Task objective >> From the data, return each line holding the word "migration".

Top of Material provided

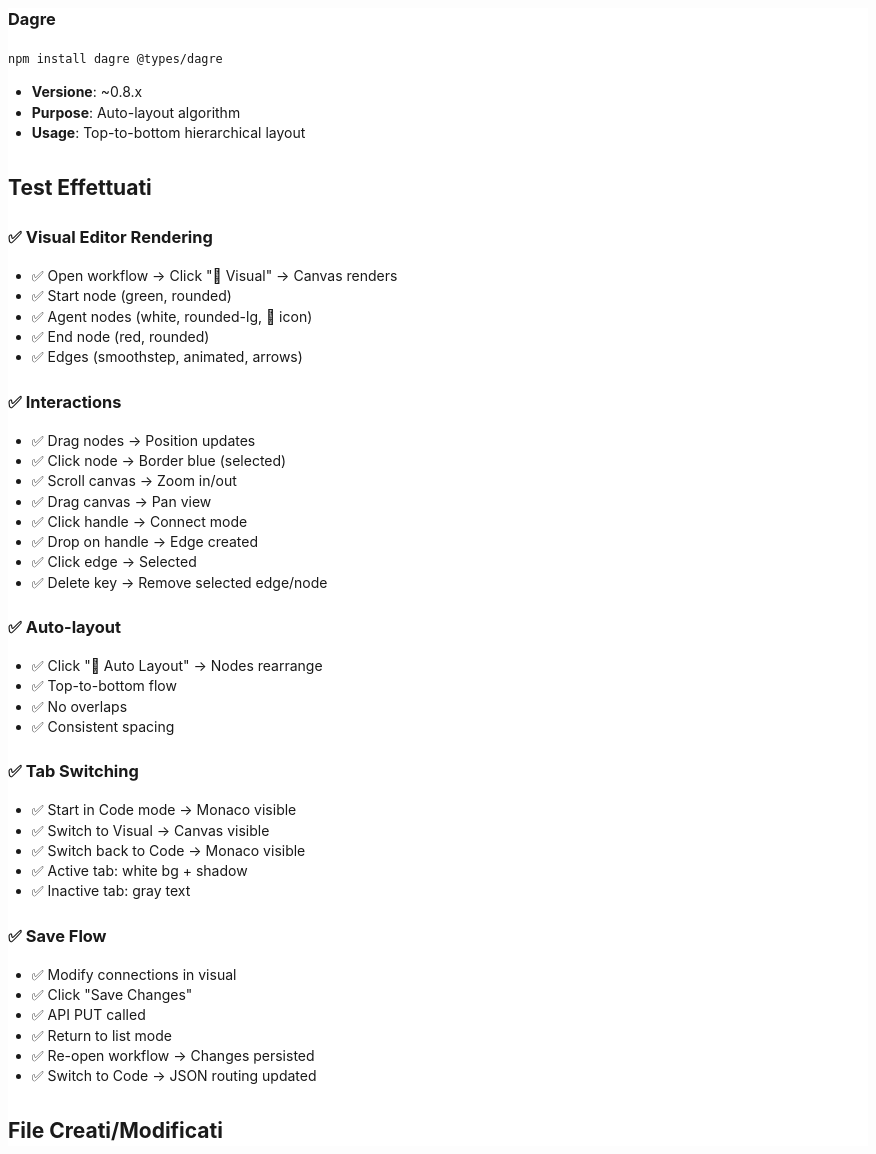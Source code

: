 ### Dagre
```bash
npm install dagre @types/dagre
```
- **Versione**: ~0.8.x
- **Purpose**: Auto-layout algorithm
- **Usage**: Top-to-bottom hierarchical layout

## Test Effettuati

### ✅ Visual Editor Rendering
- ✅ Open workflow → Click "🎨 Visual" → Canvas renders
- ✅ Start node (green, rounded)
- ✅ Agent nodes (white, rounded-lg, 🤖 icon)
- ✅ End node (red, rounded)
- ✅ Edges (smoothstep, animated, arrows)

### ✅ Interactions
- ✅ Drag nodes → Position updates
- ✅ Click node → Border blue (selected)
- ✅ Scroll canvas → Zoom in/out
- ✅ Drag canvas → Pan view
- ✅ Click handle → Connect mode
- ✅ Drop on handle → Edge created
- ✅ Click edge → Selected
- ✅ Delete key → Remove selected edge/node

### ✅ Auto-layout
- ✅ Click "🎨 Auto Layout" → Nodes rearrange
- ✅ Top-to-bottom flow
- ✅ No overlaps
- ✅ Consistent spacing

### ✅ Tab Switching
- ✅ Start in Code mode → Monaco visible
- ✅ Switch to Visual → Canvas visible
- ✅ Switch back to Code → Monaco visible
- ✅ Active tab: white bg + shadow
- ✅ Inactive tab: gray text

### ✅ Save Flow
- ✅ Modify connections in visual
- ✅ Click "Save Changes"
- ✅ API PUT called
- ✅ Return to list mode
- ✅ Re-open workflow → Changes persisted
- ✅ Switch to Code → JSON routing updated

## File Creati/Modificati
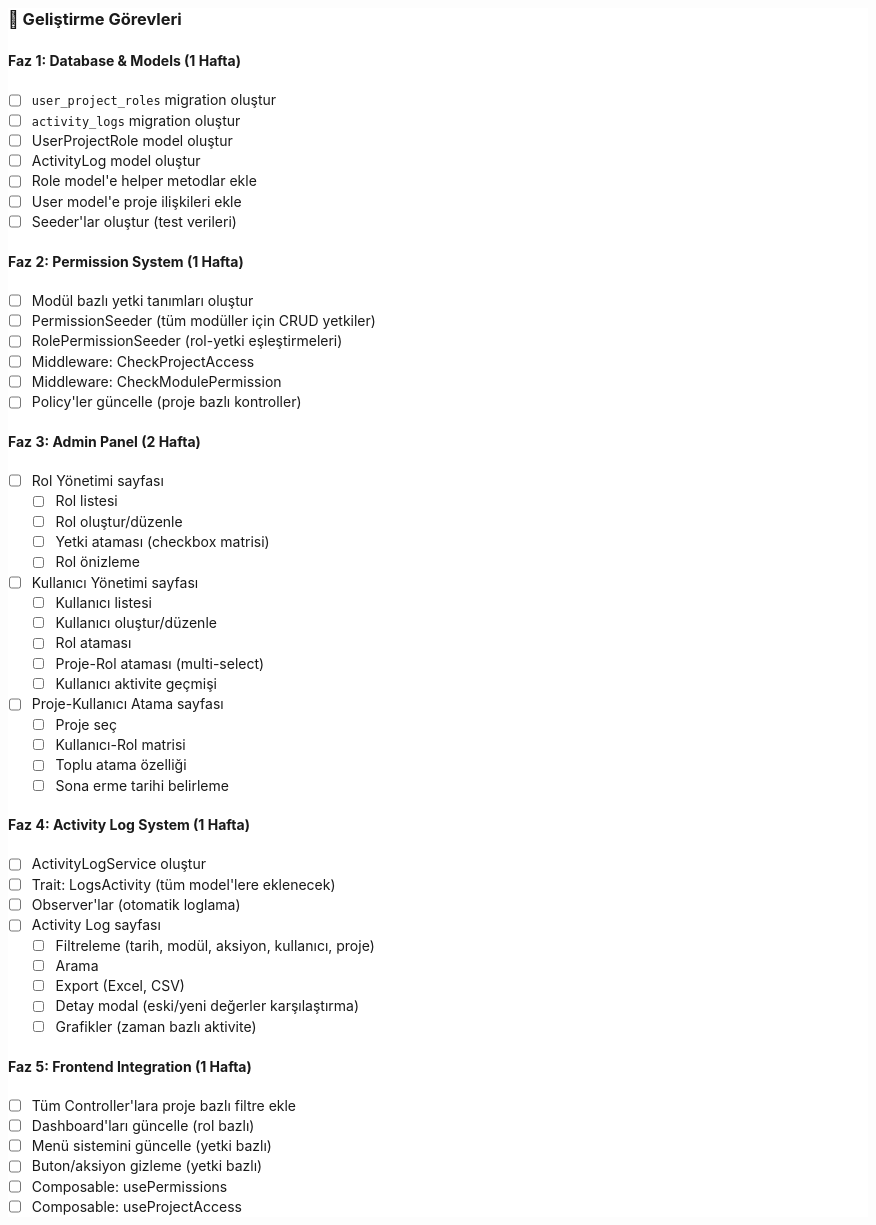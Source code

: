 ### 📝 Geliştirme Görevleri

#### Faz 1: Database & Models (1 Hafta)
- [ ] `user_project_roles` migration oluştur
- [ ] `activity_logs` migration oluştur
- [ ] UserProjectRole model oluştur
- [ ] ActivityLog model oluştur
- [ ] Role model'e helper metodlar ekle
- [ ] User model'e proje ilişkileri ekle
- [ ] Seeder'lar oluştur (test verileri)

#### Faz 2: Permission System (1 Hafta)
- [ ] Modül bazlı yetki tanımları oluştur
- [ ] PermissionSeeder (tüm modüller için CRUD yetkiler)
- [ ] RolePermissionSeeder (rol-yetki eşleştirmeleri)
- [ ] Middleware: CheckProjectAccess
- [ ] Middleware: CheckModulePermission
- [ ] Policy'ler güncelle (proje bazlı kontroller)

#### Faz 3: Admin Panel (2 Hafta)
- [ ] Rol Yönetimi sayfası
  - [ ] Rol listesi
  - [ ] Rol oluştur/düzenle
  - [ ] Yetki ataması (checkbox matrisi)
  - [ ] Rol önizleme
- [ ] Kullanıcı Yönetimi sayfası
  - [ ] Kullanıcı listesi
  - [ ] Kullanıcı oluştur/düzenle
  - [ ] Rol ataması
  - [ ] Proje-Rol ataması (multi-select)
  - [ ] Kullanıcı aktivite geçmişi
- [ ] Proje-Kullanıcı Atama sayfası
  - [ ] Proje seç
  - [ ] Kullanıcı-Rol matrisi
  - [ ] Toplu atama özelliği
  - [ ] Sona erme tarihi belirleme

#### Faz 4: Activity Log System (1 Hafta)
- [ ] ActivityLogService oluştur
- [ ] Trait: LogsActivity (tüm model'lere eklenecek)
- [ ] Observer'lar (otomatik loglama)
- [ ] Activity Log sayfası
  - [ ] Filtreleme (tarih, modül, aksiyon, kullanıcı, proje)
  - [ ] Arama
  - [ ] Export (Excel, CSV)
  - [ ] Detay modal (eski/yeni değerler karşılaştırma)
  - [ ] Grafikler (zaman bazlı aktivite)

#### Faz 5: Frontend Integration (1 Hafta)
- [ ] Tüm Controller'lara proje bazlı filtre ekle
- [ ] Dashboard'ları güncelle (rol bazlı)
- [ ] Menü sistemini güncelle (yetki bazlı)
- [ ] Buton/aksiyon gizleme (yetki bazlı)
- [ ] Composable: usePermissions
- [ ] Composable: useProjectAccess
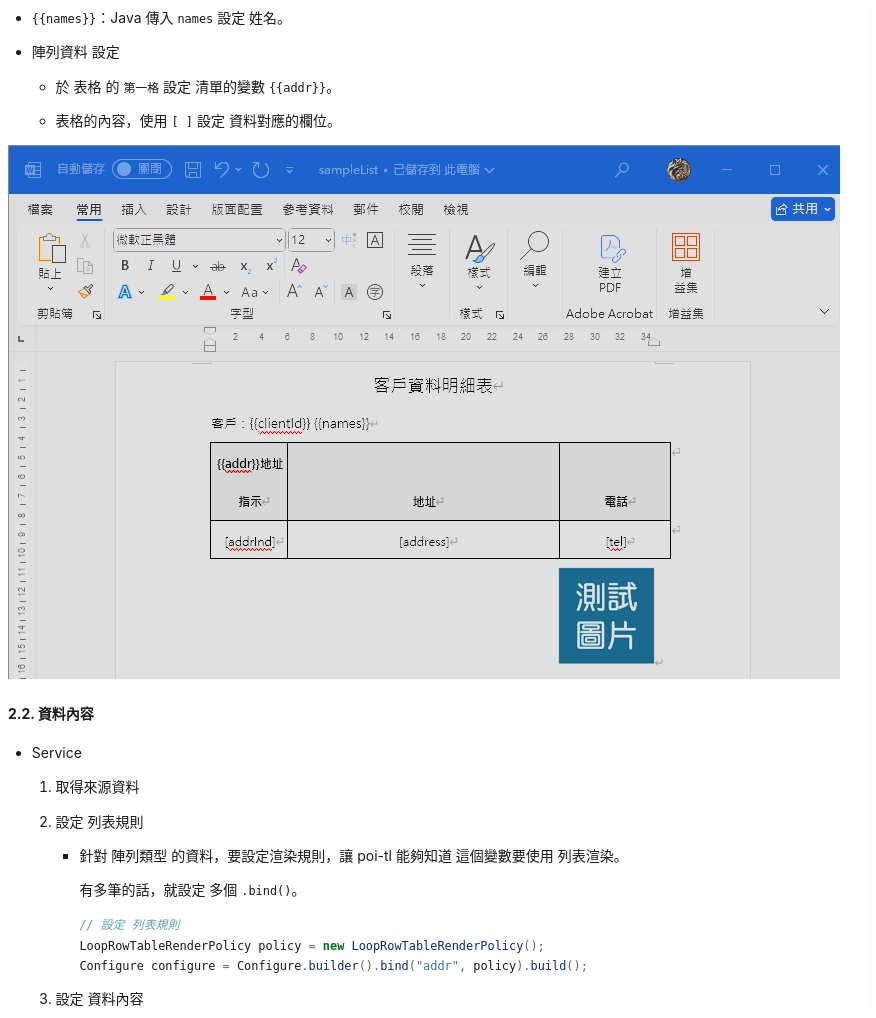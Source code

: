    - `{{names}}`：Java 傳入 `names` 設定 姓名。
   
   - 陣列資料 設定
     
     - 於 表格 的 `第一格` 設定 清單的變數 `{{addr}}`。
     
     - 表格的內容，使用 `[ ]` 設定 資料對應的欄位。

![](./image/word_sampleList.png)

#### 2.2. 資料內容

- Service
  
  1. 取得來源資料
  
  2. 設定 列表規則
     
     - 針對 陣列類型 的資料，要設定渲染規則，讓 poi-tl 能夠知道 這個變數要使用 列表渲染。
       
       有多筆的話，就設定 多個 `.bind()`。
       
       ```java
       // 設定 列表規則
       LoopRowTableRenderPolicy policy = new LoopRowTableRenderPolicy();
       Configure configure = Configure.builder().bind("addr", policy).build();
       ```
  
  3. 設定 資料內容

Bottom of Material provided

Output >>
- [ ] `user_project_roles` migration oluştur
- [ ] `activity_logs` migration oluştur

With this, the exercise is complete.